- [What the task asks] Please copy out the entries below exactly, beginning with the line that contains "Importance of Awareness and Prevention" and ending with the line that contains "Given the prevalence", and include nothing outside that span.

- [Records for the exercise]
● ● ● ● ● ● ●

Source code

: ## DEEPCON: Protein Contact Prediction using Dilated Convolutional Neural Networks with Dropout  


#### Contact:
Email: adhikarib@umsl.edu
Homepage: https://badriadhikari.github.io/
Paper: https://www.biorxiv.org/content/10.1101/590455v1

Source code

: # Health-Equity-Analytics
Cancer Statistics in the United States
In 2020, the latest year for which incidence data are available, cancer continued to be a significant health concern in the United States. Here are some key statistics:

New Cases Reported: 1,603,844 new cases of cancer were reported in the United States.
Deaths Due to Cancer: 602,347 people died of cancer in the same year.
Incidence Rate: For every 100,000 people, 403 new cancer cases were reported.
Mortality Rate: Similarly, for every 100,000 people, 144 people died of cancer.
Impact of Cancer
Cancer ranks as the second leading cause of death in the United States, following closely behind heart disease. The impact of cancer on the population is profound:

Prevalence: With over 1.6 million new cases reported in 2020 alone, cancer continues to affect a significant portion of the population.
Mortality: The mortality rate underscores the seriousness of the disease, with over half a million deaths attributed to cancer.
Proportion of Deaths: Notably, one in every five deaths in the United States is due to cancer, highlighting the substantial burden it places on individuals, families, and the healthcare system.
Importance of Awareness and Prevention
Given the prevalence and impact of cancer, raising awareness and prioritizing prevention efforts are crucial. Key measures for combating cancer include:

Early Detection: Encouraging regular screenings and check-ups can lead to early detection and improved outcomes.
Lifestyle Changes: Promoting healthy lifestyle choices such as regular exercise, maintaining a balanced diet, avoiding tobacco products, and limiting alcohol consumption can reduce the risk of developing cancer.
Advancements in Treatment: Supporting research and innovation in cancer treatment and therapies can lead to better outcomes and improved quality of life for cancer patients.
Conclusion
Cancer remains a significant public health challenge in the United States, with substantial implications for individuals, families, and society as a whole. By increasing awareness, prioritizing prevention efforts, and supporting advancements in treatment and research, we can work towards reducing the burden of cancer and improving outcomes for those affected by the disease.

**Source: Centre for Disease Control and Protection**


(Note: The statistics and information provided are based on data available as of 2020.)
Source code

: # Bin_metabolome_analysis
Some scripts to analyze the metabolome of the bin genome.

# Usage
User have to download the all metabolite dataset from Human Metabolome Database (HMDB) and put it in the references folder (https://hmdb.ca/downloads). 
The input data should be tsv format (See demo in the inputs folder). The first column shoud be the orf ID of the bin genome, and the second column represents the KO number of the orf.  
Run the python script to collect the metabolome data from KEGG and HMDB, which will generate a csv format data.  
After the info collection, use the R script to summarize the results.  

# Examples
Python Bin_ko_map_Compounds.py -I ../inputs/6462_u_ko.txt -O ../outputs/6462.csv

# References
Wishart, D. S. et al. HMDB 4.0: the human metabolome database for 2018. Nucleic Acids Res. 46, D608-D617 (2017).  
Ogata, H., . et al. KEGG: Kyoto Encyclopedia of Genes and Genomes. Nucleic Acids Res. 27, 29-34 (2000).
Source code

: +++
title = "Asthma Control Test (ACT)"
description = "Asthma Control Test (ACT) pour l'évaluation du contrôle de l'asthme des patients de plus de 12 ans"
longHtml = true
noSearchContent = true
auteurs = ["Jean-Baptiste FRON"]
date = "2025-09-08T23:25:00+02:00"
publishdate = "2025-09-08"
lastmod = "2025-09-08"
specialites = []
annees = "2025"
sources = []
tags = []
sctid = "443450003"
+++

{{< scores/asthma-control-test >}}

● ● ● ● ● ● ●

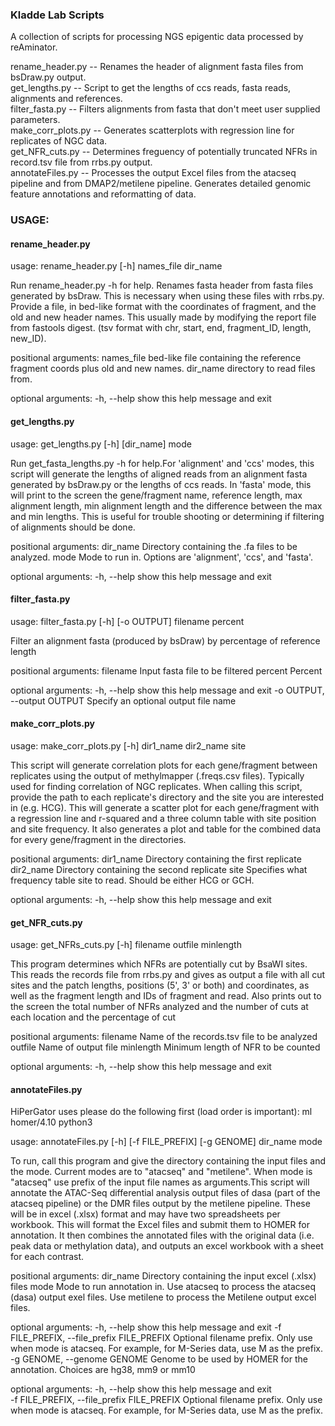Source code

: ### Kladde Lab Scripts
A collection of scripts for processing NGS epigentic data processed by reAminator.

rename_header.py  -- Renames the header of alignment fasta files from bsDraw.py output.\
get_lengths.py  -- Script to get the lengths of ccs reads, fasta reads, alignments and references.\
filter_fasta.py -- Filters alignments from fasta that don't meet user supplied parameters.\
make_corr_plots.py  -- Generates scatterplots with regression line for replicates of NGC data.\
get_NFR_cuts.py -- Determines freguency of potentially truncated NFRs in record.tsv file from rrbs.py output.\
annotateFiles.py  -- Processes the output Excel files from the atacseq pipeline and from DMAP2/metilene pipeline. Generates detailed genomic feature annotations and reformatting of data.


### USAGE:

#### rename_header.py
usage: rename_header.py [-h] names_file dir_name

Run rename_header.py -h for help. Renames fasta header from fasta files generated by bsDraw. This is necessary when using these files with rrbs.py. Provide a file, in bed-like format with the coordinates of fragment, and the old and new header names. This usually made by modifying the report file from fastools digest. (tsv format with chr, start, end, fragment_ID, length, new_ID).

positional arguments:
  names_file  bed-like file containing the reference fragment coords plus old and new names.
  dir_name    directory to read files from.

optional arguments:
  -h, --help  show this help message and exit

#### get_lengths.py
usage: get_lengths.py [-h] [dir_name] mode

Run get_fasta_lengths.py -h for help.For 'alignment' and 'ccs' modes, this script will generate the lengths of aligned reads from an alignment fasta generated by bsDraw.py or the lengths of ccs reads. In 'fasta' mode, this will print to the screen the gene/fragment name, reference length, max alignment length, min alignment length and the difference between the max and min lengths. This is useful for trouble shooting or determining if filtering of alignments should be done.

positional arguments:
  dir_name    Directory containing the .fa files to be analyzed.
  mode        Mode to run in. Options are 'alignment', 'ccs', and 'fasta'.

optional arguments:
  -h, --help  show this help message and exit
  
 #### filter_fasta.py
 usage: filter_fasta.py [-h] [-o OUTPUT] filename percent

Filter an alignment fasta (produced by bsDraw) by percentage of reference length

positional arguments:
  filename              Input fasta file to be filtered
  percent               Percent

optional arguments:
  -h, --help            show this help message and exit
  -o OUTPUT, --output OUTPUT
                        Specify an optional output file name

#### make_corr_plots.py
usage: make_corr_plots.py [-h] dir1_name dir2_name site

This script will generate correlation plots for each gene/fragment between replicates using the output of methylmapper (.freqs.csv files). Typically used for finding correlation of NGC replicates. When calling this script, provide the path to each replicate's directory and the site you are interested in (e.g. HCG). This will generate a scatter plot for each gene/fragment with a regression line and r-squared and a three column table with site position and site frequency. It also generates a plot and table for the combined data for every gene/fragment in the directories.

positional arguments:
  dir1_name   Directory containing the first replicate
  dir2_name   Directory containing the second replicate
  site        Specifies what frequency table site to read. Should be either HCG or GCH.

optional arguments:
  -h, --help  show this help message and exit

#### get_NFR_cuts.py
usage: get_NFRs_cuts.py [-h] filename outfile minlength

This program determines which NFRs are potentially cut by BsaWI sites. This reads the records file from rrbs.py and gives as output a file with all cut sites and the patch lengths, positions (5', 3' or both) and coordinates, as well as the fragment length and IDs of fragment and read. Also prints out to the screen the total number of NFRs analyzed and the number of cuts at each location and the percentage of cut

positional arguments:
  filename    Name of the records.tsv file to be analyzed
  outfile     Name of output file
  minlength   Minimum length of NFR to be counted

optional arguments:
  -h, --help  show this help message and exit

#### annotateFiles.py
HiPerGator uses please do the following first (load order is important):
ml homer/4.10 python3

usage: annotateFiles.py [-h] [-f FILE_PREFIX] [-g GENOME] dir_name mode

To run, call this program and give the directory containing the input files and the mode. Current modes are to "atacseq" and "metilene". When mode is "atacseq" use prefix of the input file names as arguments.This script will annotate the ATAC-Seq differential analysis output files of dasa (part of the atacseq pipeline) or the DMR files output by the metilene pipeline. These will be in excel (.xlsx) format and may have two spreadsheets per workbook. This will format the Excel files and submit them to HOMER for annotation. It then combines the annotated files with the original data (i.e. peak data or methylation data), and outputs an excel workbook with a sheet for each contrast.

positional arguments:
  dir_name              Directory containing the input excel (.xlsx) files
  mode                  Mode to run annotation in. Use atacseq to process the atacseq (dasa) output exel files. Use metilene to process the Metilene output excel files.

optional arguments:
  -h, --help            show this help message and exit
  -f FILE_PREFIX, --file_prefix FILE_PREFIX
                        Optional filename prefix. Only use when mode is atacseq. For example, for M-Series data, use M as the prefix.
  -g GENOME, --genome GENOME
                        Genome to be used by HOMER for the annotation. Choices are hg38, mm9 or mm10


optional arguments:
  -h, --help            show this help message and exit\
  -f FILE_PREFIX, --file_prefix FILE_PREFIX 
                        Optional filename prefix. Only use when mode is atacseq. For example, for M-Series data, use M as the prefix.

● ● ● ● ● ● ●

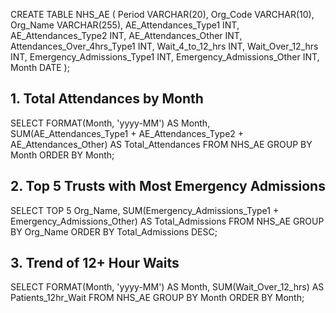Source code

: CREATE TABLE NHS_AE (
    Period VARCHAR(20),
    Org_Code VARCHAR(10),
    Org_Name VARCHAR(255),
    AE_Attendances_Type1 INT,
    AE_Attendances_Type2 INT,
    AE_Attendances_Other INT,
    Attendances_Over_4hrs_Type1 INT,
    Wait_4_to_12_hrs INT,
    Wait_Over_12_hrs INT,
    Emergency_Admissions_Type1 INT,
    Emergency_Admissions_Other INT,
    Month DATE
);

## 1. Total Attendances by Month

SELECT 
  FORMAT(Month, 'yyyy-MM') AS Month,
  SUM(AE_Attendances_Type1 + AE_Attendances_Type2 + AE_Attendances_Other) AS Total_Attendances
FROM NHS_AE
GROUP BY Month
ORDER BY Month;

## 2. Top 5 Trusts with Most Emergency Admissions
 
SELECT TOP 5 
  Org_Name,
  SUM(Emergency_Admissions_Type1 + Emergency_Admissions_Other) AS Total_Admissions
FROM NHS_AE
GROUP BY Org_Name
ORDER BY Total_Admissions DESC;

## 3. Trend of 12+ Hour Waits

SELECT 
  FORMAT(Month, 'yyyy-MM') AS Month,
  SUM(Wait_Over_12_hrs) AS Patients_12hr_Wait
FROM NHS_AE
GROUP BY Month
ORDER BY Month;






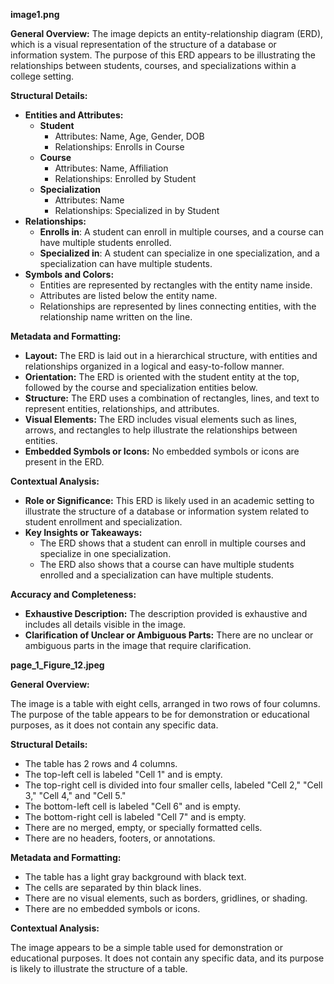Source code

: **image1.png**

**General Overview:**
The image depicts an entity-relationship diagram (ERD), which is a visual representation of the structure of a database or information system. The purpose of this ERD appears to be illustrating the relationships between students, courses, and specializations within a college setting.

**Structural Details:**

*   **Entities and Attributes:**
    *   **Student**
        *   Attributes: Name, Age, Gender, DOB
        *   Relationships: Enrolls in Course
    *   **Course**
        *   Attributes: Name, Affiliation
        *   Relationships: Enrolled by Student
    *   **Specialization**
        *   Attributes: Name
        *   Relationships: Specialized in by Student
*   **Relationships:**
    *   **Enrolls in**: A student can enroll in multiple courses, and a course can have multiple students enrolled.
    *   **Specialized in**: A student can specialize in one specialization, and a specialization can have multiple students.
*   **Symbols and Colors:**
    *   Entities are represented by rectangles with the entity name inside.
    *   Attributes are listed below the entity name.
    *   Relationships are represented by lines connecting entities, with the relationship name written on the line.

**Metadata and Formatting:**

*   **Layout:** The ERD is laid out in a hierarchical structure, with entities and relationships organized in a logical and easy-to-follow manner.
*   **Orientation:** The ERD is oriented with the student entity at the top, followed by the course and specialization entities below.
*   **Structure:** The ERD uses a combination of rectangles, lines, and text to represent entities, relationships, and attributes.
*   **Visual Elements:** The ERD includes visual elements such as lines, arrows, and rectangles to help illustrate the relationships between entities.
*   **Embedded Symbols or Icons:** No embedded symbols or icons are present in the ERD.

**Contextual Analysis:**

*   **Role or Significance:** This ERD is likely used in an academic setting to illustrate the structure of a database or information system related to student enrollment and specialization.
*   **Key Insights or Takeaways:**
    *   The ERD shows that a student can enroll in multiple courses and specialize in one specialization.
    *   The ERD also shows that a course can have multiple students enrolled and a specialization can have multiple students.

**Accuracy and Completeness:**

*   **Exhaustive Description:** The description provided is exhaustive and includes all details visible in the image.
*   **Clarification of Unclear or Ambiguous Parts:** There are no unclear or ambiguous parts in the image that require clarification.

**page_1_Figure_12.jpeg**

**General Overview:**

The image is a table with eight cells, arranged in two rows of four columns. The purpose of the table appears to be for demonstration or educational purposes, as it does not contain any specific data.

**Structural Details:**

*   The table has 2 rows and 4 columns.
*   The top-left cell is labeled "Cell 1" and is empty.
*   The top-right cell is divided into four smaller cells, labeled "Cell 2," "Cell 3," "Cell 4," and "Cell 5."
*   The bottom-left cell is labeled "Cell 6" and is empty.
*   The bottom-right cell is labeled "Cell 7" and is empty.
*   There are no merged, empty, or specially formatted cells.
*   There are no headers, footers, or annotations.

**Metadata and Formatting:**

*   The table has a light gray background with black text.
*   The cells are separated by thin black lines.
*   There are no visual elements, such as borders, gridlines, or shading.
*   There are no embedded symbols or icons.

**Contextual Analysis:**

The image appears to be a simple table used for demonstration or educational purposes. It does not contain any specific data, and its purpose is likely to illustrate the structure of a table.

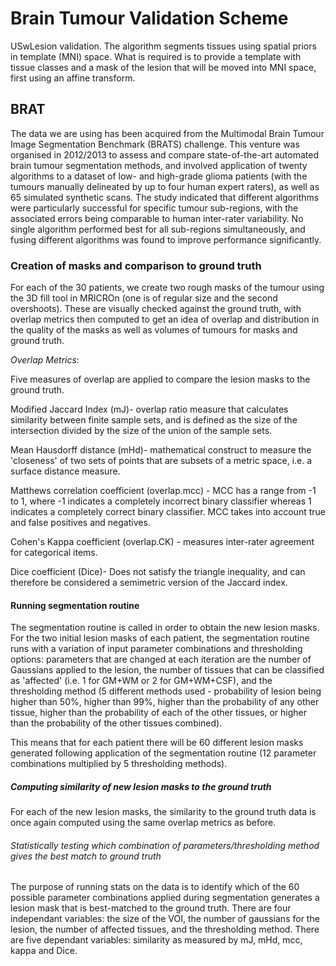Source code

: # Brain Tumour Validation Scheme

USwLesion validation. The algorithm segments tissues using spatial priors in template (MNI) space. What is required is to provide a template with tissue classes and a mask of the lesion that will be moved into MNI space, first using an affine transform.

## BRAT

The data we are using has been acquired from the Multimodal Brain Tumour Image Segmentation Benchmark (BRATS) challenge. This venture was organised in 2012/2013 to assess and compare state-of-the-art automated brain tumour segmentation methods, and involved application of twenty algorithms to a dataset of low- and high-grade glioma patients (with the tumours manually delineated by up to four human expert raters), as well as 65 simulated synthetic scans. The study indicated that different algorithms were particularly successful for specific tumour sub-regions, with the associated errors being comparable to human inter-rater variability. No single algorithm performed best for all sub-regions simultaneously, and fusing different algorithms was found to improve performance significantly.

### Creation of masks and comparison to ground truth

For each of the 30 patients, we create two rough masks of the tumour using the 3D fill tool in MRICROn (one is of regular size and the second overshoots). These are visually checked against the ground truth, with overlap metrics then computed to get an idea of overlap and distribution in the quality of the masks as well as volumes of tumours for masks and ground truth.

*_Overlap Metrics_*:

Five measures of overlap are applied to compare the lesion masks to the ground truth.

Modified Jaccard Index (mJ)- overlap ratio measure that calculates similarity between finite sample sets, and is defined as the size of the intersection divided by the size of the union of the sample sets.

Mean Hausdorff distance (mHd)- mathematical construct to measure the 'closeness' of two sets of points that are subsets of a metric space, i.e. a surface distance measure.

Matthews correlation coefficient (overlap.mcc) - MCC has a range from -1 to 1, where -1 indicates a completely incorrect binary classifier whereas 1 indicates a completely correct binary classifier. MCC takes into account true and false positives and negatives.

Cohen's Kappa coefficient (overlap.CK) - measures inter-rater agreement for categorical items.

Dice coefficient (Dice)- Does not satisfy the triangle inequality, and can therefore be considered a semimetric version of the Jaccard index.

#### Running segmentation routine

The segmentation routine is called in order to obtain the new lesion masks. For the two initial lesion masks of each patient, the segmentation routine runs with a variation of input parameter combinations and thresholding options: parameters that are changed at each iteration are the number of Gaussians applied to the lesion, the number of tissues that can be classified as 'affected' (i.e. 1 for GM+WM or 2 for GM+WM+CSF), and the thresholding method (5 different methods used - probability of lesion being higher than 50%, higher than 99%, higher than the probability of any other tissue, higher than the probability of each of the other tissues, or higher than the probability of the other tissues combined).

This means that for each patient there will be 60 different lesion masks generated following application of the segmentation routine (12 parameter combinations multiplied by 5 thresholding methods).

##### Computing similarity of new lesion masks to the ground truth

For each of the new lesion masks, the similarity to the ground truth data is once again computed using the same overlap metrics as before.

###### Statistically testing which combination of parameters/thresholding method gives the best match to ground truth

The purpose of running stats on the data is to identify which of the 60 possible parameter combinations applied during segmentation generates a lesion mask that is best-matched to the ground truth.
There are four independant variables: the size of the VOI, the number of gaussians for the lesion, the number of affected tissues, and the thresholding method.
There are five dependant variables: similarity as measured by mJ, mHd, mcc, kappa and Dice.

● ● ● ● ● ● ●

- [Expected answer]
Importance of Awareness and Prevention
Given the prevalence and impact of cancer, raising awareness and prioritizing prevention efforts are crucial. Key measures for combating cancer include:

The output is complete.